* **Exercise details**
Search the material for the string "width", then show every line where it turns up.

BEGIN Provided data

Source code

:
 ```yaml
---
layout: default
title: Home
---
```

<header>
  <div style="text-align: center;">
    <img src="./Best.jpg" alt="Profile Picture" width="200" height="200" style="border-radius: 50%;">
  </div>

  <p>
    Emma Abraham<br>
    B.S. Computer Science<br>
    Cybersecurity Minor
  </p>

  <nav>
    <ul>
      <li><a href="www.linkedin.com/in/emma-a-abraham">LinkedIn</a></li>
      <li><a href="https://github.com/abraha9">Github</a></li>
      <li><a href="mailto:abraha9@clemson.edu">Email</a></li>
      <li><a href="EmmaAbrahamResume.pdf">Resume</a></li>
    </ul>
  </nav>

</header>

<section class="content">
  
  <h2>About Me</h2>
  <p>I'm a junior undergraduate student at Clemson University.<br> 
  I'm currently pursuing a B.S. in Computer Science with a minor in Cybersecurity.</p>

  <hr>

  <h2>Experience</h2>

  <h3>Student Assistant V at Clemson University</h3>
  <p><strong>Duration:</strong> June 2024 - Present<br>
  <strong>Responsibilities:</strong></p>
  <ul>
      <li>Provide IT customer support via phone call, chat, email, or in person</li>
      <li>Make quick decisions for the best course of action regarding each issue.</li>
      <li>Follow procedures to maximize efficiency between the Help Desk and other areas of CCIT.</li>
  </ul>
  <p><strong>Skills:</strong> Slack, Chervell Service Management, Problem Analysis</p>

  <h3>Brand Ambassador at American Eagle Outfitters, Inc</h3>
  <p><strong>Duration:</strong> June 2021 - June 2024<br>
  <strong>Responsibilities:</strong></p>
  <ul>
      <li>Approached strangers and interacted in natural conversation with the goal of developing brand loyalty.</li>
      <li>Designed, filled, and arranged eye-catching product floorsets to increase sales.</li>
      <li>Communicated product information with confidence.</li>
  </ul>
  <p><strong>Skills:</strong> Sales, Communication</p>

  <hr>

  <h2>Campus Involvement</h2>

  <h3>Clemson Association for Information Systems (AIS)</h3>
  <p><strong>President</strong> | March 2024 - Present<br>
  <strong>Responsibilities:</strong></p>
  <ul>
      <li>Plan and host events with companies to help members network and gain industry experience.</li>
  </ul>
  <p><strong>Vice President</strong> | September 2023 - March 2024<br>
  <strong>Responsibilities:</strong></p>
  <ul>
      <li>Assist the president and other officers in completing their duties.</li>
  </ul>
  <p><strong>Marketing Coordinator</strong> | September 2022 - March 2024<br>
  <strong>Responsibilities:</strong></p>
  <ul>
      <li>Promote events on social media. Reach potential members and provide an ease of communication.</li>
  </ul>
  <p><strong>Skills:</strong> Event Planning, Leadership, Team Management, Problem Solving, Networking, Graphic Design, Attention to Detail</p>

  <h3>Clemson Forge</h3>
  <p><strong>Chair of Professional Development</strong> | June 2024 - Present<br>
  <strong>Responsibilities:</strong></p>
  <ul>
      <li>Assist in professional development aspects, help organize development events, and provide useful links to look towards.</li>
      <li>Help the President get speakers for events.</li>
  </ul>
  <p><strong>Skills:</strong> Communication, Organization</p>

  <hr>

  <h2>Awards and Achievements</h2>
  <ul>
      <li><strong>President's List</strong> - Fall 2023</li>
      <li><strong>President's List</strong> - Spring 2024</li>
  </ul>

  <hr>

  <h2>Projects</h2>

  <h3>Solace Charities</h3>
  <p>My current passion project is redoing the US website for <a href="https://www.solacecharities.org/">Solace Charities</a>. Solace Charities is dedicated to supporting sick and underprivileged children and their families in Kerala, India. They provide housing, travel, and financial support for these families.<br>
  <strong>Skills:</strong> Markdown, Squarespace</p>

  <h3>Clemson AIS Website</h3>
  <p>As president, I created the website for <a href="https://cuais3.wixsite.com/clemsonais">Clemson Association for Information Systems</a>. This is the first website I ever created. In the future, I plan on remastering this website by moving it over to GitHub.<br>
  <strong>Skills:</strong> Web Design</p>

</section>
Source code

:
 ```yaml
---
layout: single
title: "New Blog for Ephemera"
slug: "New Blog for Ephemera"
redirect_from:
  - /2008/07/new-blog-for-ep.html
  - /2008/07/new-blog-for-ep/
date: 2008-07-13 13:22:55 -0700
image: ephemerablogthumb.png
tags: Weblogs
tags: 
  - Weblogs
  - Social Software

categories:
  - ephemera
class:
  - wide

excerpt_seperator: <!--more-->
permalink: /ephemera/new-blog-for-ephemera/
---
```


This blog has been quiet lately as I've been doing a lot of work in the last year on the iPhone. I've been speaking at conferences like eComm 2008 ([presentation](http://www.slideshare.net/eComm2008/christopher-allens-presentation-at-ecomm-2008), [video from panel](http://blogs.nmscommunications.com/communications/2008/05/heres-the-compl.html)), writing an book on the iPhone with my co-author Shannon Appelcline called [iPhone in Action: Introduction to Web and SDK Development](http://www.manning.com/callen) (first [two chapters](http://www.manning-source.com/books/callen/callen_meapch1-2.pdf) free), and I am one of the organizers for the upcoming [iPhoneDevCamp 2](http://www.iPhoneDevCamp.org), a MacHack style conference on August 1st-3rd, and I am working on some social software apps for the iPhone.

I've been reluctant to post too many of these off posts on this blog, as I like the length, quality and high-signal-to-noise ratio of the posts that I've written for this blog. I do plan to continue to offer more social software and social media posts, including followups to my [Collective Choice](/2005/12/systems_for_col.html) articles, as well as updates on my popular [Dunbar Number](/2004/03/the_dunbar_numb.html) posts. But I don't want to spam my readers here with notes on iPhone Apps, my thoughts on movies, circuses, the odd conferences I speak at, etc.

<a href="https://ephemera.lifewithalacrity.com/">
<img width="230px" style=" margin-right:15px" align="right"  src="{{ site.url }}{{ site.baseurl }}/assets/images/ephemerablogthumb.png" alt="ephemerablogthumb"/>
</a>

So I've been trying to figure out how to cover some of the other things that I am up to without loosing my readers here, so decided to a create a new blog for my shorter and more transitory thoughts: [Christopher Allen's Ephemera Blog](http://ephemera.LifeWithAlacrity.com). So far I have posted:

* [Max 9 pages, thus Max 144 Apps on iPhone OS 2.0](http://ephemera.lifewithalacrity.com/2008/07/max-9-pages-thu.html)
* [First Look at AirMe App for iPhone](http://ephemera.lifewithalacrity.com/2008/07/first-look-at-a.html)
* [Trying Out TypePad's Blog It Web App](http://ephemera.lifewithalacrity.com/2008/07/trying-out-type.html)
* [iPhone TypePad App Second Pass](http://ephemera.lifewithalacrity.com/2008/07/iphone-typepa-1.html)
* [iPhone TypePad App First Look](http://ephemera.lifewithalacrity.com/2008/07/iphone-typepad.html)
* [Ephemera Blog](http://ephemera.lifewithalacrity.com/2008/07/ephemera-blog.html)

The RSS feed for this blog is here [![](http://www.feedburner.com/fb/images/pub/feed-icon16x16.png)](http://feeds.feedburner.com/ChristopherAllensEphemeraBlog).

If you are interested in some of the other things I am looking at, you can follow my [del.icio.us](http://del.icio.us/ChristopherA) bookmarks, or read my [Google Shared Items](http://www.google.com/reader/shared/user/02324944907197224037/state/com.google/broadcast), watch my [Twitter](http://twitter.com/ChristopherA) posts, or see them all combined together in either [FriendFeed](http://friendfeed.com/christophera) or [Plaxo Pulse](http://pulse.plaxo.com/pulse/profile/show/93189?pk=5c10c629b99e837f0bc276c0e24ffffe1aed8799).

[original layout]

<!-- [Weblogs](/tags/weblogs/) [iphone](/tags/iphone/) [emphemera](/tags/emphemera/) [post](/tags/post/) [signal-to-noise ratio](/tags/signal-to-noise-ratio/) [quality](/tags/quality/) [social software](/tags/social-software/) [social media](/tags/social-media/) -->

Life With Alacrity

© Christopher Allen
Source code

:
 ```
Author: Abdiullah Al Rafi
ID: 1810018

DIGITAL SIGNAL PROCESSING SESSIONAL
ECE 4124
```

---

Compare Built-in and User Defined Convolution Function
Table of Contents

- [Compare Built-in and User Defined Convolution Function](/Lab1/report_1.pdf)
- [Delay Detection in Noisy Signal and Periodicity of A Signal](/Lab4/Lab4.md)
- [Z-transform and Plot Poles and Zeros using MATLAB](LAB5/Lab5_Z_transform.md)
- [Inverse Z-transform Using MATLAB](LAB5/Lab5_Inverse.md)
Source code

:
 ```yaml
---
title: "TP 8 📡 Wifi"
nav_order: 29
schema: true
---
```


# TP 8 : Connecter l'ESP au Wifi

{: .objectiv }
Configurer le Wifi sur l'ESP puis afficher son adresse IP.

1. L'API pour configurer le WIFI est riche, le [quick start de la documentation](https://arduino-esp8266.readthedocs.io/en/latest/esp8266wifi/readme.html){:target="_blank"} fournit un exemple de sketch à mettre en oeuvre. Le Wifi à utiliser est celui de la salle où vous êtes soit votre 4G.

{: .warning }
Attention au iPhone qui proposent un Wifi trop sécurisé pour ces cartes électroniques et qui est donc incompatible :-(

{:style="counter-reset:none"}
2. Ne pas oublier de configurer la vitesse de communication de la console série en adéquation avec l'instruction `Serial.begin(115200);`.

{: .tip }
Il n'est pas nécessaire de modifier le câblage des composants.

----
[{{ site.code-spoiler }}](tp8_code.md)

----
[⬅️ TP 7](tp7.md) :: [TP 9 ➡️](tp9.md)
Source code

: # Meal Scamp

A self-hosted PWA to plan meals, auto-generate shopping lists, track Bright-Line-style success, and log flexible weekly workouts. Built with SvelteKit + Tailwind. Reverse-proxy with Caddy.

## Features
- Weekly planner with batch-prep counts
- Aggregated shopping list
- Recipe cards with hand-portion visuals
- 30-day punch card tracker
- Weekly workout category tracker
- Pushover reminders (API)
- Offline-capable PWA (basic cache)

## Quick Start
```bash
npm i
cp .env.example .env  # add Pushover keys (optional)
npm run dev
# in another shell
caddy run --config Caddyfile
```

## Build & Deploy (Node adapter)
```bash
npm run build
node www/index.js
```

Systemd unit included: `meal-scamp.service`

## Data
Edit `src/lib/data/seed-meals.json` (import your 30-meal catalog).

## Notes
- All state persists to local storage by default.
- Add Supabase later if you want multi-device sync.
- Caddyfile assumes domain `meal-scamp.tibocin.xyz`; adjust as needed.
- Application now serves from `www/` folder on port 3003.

END Provided data

* **Problem solution**
    <img src="./Best.jpg" alt="Profile Picture" width="200" height="200" style="border-radius: 50%;">
<img width="230px" style=" margin-right:15px" align="right"  src="{{ site.url }}{{ site.baseurl }}/assets/images/ephemerablogthumb.png" alt="ephemerablogthumb"/>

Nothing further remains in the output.